The drop-down menu in `ipywidgets` allows you to change the function being plotted. The `update` function created changes the function that appears in the plot, depending on what is selected in the drop-down menu. In this example, I will also add a paramter $a$ that can be changed using a slider.   

In [18]:
x = np.linspace(0,10,1000)
y = np.sin(x) # the function that initially displays

p = figure(plot_height=300, plot_width=400, title="Sample Curves")
p.xaxis.axis_label="X"
p.yaxis.axis_label="Y"

r = p.line(x, y, line_width=3, color="indigo")


# create a function definition to change the display based on what is chosen
def update(f,a=1): 
    if   f == "Sine":
        func = np.sin
    elif f == "Trigonometric curve 1":
        def curve(x):  # Can define functions within update to plot more interesting functions
            return np.cos(-x) * np.cos(a/10*np.pi*x)
        func = curve
    elif f == "Trigonometric curve 2":
        def curve_2(x):
            return (2+np.cos(a*x))*np.sin(x)
        func = curve_2
    r.data_source.data['y'] = func(a*x)
    push_notebook()
    
show(p);

In [19]:
# call the ipywidget command `interact` with the function `update`, the possible strings for 
# the dropdown menu, and the possible paramters for the slider `a`
interact(update, f=["Sine", "Trigonometric curve 1", "Trigonometric curve 2"], 
         a=widgets.IntSlider(min=1,max=6,step=1,value=1));

## Examples: Weather Patterns


The following weather pattern examples take data available from Statistics Canada for the two cities [Calgary, AB](http://climate.weather.gc.ca/climate_data/daily_data_e.html?timeframe=2&Year=2015&Month=1&Day=19&hlyRange=2008-12-22%7C2017-03-18&dlyRange=1999-05-01%7C2017-03-18&mlyRange=2000-06-01%7C2007-11-01&StationID=27211&Prov=AB&urlExtension=_e.html&searchType=stnName&optLimit=specDate&StartYear=1840&EndYear=2017&selRowPerPage=25&Line=0&searchMethod=contains&txtStationName=Calgary) and
[Vancouver, BC](http://climate.weather.gc.ca/climate_data/daily_data_e.html?timeframe=2&Year=2015&Month=1&Day=1&hlyRange=2013-06-11%7C2017-03-19&dlyRange=2013-06-13%7C2017-03-19&mlyRange=%7C&StationID=51442&Prov=BC&urlExtension=_e.html&searchType=stnName&optLimit=specDate&StartYear=1840&EndYear=2017&selRowPerPage=25&Line=2&searchMethod=contains&txtStationName=Vancouver).
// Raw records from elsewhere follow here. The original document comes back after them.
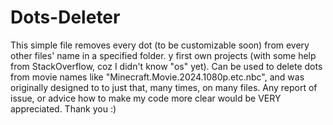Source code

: # Dots-Deleter
This simple file removes every dot (to be customizable soon) from every other files' name in a specified folder.
y first own projects (with some help from StackOverflow, coz I didn't know "os" yet). Can be used to delete dots from movie names like "Minecraft.Movie.2024.1080p.etc.nbc", and was originally designed to to just that, many times, on many files. Any report of issue, or advice how to make my code more clear would be VERY appreciated. Thank you :)
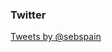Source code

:<div class="sidebar-includes">
<h3>Twitter</h3>
<a class="twitter-timeline" data-dnt="true" href="https://twitter.com/sebspain" data-widget-id="357038112670642176">Tweets by @sebspain</a>
<script>!function(d,s,id){var js,fjs=d.getElementsByTagName(s)[0],p=/^http:/.test(d.location)?'http':'https';if(!d.getElementById(id)){js=d.createElement(s);js.id=id;js.src=p+"://platform.twitter.com/widgets.js";fjs.parentNode.insertBefore(js,fjs);}}(document,"script","twitter-wjs");</script>
</ul>
</div>

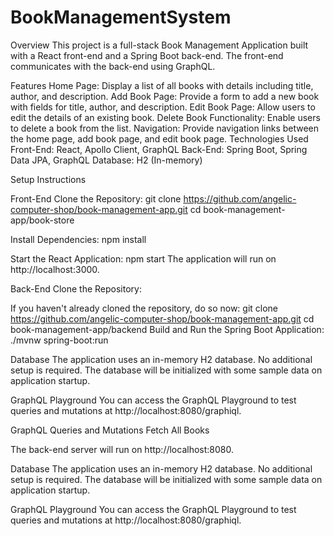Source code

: # BookManagementSystem
Overview
This project is a full-stack Book Management Application built with a React front-end and a Spring Boot back-end. The front-end communicates with the back-end using GraphQL.

Features
Home Page: Display a list of all books with details including title, author, and description.
Add Book Page: Provide a form to add a new book with fields for title, author, and description.
Edit Book Page: Allow users to edit the details of an existing book.
Delete Book Functionality: Enable users to delete a book from the list.
Navigation: Provide navigation links between the home page, add book page, and edit book page.
Technologies Used
Front-End: React, Apollo Client, GraphQL
Back-End: Spring Boot, Spring Data JPA, GraphQL
Database: H2 (In-memory)

Setup Instructions

Front-End
Clone the Repository:
git clone https://github.com/angelic-computer-shop/book-management-app.git
cd book-management-app/book-store

Install Dependencies:
npm install

Start the React Application:
npm start
The application will run on http://localhost:3000.


Back-End
Clone the Repository:

If you haven't already cloned the repository, do so now:
git clone https://github.com/angelic-computer-shop/book-management-app.git
cd book-management-app/backend
Build and Run the Spring Boot Application:
./mvnw spring-boot:run

Database
The application uses an in-memory H2 database. No additional setup is required. The database will be initialized with some sample data on application startup.

GraphQL Playground
You can access the GraphQL Playground to test queries and mutations at http://localhost:8080/graphiql.

GraphQL Queries and Mutations
Fetch All Books

The back-end server will run on http://localhost:8080.

Database
The application uses an in-memory H2 database. No additional setup is required. The database will be initialized with some sample data on application startup.

GraphQL Playground
You can access the GraphQL Playground to test queries and mutations at http://localhost:8080/graphiql.
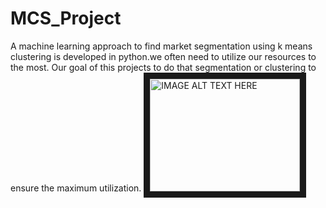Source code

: # MCS_Project

A machine learning approach to find market segmentation using k means clustering is developed in python.we often need to utilize our resources to the most. Our goal of this projects to do that segmentation or clustering to ensure the maximum utilization.
<img src="http://img.youtube.com/vi/8j7uJQBJ8IQ/0.jpg" 
alt="IMAGE ALT TEXT HERE" width="240" height="180" border="10" /></a>

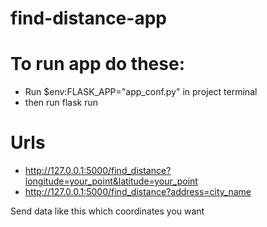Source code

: # find-distance-app

# To run app do these:
- Run  $env:FLASK_APP="app_conf.py"  in project terminal
- then run flask run

# Urls
- http://127.0.0.1:5000/find_distance?longitude=your_point&latitude=your_point
- http://127.0.0.1:5000/find_distance?address=city_name

Send data like this which coordinates you want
These examples make use of the build-in bokeh axis type "datetime" to render the x axis with the proper format which changes from month to day as you zoom in.  

I will use **Pandas** to read the data from a csv file saved in a separate Jupyter text file. In order to use Pandas we must import is as follows: 

In [11]:
import pandas as pd

### Temperatures for Calgary, AB

For this first example I will plot the maximum and minumum temperatures in Calgary. 

In [12]:
# create a data frame using pandas to read the csv file that contains our data
# `pd.read_csv` takes the csv file and (when plotting with dates) and a `parse_dates` argument
#  that takes the name of the column containing the dates in the form YYYY-MM-DD
df1=pd.read_csv("calgary_2015.csv", parse_dates=["Date/Time"])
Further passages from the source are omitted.